Directions =>
Each record below must be written out exactly as given.

Records provided =>
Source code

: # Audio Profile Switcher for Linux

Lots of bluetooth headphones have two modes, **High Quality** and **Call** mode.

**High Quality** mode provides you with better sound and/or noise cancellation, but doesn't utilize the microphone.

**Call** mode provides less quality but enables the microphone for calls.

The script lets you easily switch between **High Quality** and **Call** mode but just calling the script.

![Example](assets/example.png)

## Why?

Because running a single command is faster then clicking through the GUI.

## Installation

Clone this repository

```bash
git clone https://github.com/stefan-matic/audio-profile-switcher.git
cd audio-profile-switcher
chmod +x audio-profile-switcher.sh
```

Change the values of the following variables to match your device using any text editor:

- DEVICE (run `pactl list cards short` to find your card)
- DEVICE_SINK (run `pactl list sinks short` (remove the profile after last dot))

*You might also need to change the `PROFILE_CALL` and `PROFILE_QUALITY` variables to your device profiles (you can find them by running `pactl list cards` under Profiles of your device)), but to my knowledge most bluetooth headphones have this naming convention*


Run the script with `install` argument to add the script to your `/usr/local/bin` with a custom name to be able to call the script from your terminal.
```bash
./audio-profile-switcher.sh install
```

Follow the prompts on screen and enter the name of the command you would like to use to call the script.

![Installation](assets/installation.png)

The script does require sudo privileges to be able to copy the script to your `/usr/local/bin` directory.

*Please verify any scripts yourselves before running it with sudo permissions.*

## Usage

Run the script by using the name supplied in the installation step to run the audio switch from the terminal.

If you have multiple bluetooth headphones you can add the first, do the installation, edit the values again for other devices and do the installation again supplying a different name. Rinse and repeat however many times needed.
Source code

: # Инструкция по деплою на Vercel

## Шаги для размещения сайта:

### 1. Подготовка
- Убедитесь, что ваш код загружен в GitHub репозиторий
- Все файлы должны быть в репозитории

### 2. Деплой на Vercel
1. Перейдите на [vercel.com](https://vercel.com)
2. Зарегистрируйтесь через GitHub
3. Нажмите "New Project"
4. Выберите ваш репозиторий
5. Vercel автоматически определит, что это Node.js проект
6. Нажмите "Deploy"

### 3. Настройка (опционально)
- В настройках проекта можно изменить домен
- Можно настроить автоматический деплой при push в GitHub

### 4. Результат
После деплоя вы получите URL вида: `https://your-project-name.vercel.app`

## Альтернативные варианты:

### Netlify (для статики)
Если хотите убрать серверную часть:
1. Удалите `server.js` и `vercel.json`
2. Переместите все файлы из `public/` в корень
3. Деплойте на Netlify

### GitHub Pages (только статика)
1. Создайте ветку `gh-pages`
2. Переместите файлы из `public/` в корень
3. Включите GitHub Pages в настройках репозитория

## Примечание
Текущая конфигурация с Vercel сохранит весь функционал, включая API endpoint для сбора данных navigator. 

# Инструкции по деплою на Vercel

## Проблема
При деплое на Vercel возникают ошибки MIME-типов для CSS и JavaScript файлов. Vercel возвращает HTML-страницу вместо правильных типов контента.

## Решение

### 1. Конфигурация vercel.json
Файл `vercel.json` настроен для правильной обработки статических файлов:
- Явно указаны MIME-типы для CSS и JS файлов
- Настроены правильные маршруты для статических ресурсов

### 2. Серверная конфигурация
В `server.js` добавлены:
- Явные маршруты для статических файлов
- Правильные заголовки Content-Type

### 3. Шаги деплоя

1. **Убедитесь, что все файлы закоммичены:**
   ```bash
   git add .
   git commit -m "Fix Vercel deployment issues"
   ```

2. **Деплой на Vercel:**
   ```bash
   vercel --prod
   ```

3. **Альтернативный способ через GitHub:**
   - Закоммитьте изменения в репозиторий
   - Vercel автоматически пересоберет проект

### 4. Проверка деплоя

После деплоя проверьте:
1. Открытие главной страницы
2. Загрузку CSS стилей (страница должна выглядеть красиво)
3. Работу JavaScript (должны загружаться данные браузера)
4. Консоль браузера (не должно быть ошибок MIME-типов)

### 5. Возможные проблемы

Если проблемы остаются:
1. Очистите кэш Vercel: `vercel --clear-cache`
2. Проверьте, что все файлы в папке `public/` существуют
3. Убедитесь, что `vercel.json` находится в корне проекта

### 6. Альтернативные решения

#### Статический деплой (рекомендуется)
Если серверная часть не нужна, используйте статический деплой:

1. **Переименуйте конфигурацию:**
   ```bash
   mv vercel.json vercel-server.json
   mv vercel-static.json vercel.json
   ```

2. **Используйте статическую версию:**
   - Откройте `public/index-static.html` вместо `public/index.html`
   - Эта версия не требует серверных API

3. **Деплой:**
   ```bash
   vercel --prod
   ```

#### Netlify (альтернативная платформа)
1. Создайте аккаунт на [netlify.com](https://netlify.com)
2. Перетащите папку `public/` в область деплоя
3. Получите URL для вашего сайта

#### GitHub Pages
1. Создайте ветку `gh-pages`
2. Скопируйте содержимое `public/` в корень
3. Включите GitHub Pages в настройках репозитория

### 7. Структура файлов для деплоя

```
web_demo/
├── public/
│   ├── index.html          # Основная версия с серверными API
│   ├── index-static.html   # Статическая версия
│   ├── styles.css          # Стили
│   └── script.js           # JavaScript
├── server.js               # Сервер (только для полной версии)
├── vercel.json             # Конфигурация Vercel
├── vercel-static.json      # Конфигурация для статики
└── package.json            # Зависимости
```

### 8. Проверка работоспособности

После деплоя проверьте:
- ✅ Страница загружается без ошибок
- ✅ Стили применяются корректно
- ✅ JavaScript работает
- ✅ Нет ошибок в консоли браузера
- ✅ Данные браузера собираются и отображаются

Reply =>
Source code

: # Audio Profile Switcher for Linux

Lots of bluetooth headphones have two modes, **High Quality** and **Call** mode.

**High Quality** mode provides you with better sound and/or noise cancellation, but doesn't utilize the microphone.

**Call** mode provides less quality but enables the microphone for calls.

The script lets you easily switch between **High Quality** and **Call** mode but just calling the script.

![Example](assets/example.png)

## Why?

Because running a single command is faster then clicking through the GUI.

## Installation

Clone this repository

```bash
git clone https://github.com/stefan-matic/audio-profile-switcher.git
cd audio-profile-switcher
chmod +x audio-profile-switcher.sh
```

Change the values of the following variables to match your device using any text editor:

- DEVICE (run `pactl list cards short` to find your card)
- DEVICE_SINK (run `pactl list sinks short` (remove the profile after last dot))

*You might also need to change the `PROFILE_CALL` and `PROFILE_QUALITY` variables to your device profiles (you can find them by running `pactl list cards` under Profiles of your device)), but to my knowledge most bluetooth headphones have this naming convention*


Run the script with `install` argument to add the script to your `/usr/local/bin` with a custom name to be able to call the script from your terminal.
```bash
./audio-profile-switcher.sh install
```

Follow the prompts on screen and enter the name of the command you would like to use to call the script.

![Installation](assets/installation.png)

The script does require sudo privileges to be able to copy the script to your `/usr/local/bin` directory.

*Please verify any scripts yourselves before running it with sudo permissions.*

## Usage

Run the script by using the name supplied in the installation step to run the audio switch from the terminal.

If you have multiple bluetooth headphones you can add the first, do the installation, edit the values again for other devices and do the installation again supplying a different name. Rinse and repeat however many times needed.
Source code

: # Инструкция по деплою на Vercel

## Шаги для размещения сайта:

### 1. Подготовка
- Убедитесь, что ваш код загружен в GitHub репозиторий
- Все файлы должны быть в репозитории

### 2. Деплой на Vercel
1. Перейдите на [vercel.com](https://vercel.com)
2. Зарегистрируйтесь через GitHub
3. Нажмите "New Project"
4. Выберите ваш репозиторий
5. Vercel автоматически определит, что это Node.js проект
6. Нажмите "Deploy"

### 3. Настройка (опционально)
- В настройках проекта можно изменить домен
- Можно настроить автоматический деплой при push в GitHub

### 4. Результат
После деплоя вы получите URL вида: `https://your-project-name.vercel.app`

## Альтернативные варианты:

### Netlify (для статики)
Если хотите убрать серверную часть:
1. Удалите `server.js` и `vercel.json`
2. Переместите все файлы из `public/` в корень
3. Деплойте на Netlify

### GitHub Pages (только статика)
1. Создайте ветку `gh-pages`
2. Переместите файлы из `public/` в корень
3. Включите GitHub Pages в настройках репозитория

## Примечание
Текущая конфигурация с Vercel сохранит весь функционал, включая API endpoint для сбора данных navigator. 

# Инструкции по деплою на Vercel

## Проблема
При деплое на Vercel возникают ошибки MIME-типов для CSS и JavaScript файлов. Vercel возвращает HTML-страницу вместо правильных типов контента.

## Решение

### 1. Конфигурация vercel.json
Файл `vercel.json` настроен для правильной обработки статических файлов:
- Явно указаны MIME-типы для CSS и JS файлов
- Настроены правильные маршруты для статических ресурсов

### 2. Серверная конфигурация
В `server.js` добавлены:
- Явные маршруты для статических файлов
- Правильные заголовки Content-Type

### 3. Шаги деплоя

1. **Убедитесь, что все файлы закоммичены:**
   ```bash
   git add .
   git commit -m "Fix Vercel deployment issues"
   ```

2. **Деплой на Vercel:**
   ```bash
   vercel --prod
   ```

3. **Альтернативный способ через GitHub:**
   - Закоммитьте изменения в репозиторий
   - Vercel автоматически пересоберет проект

### 4. Проверка деплоя

После деплоя проверьте:
1. Открытие главной страницы
2. Загрузку CSS стилей (страница должна выглядеть красиво)
3. Работу JavaScript (должны загружаться данные браузера)
4. Консоль браузера (не должно быть ошибок MIME-типов)

### 5. Возможные проблемы

Если проблемы остаются:
1. Очистите кэш Vercel: `vercel --clear-cache`
2. Проверьте, что все файлы в папке `public/` существуют
3. Убедитесь, что `vercel.json` находится в корне проекта

### 6. Альтернативные решения

#### Статический деплой (рекомендуется)
Если серверная часть не нужна, используйте статический деплой:

1. **Переименуйте конфигурацию:**
   ```bash
   mv vercel.json vercel-server.json
   mv vercel-static.json vercel.json
   ```

2. **Используйте статическую версию:**
   - Откройте `public/index-static.html` вместо `public/index.html`
   - Эта версия не требует серверных API

3. **Деплой:**
   ```bash
   vercel --prod
   ```

#### Netlify (альтернативная платформа)
1. Создайте аккаунт на [netlify.com](https://netlify.com)
2. Перетащите папку `public/` в область деплоя
3. Получите URL для вашего сайта

#### GitHub Pages
1. Создайте ветку `gh-pages`
2. Скопируйте содержимое `public/` в корень
3. Включите GitHub Pages в настройках репозитория

### 7. Структура файлов для деплоя

```
web_demo/
├── public/
│   ├── index.html          # Основная версия с серверными API
│   ├── index-static.html   # Статическая версия
│   ├── styles.css          # Стили
│   └── script.js           # JavaScript
├── server.js               # Сервер (только для полной версии)
├── vercel.json             # Конфигурация Vercel
├── vercel-static.json      # Конфигурация для статики
└── package.json            # Зависимости
```

### 8. Проверка работоспособности

После деплоя проверьте:
- ✅ Страница загружается без ошибок
- ✅ Стили применяются корректно
- ✅ JavaScript работает
- ✅ Нет ошибок в консоли браузера
- ✅ Данные браузера собираются и отображаются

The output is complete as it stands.